Exercise directions: Through to the final line, write out the records below exactly, omitting any images they contain.

Provided material:
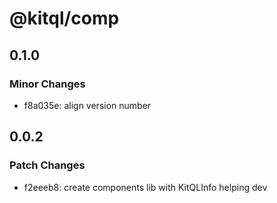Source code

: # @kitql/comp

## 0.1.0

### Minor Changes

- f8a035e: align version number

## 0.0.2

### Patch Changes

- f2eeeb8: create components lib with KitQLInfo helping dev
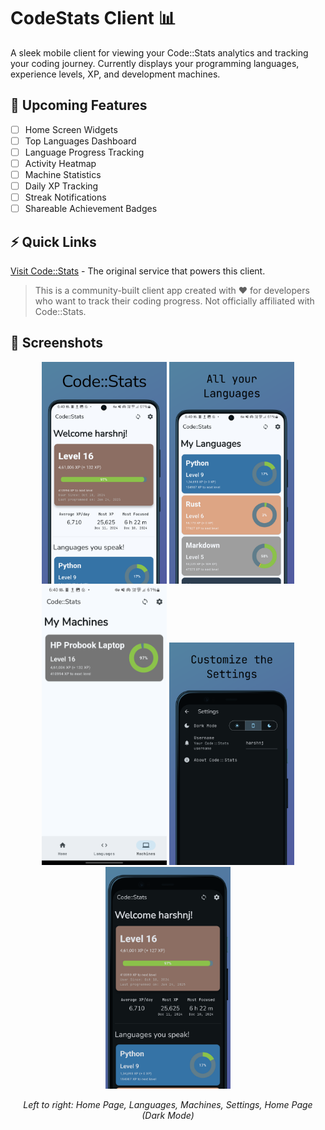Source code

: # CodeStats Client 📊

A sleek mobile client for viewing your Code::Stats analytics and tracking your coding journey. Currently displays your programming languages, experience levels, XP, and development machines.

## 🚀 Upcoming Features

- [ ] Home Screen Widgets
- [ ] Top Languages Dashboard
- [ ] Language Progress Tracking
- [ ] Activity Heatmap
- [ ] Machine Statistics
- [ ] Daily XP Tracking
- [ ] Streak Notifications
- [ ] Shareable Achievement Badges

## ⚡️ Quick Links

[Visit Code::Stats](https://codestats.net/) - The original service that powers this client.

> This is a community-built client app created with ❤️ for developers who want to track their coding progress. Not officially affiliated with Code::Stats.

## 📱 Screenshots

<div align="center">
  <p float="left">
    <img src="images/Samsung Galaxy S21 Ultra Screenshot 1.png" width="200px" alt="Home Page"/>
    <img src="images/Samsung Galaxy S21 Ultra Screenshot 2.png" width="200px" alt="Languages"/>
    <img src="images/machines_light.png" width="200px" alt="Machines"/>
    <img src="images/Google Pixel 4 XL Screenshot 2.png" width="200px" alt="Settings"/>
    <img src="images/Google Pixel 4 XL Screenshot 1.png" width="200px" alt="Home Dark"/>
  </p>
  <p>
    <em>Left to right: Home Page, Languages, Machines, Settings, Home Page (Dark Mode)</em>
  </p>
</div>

Reply:
Source code

: # @kitql/comp

## 0.1.0

### Minor Changes

- f8a035e: align version number

## 0.0.2

### Patch Changes

- f2eeeb8: create components lib with KitQLInfo helping dev
Source code

: # CodeStats Client 📊

A sleek mobile client for viewing your Code::Stats analytics and tracking your coding journey. Currently displays your programming languages, experience levels, XP, and development machines.

## 🚀 Upcoming Features

- [ ] Home Screen Widgets
- [ ] Top Languages Dashboard
- [ ] Language Progress Tracking
- [ ] Activity Heatmap
- [ ] Machine Statistics
- [ ] Daily XP Tracking
- [ ] Streak Notifications
- [ ] Shareable Achievement Badges

## ⚡️ Quick Links

[Visit Code::Stats](https://codestats.net/) - The original service that powers this client.

> This is a community-built client app created with ❤️ for developers who want to track their coding progress. Not officially affiliated with Code::Stats.

## 📱 Screenshots

<div align="center">
  <p float="left">
    <img src="images/Samsung Galaxy S21 Ultra Screenshot 1.png" width="200px" alt="Home Page"/>
    <img src="images/Samsung Galaxy S21 Ultra Screenshot 2.png" width="200px" alt="Languages"/>
    <img src="images/machines_light.png" width="200px" alt="Machines"/>
    <img src="images/Google Pixel 4 XL Screenshot 2.png" width="200px" alt="Settings"/>
    <img src="images/Google Pixel 4 XL Screenshot 1.png" width="200px" alt="Home Dark"/>
  </p>
  <p>
    <em>Left to right: Home Page, Languages, Machines, Settings, Home Page (Dark Mode)</em>
  </p>
</div>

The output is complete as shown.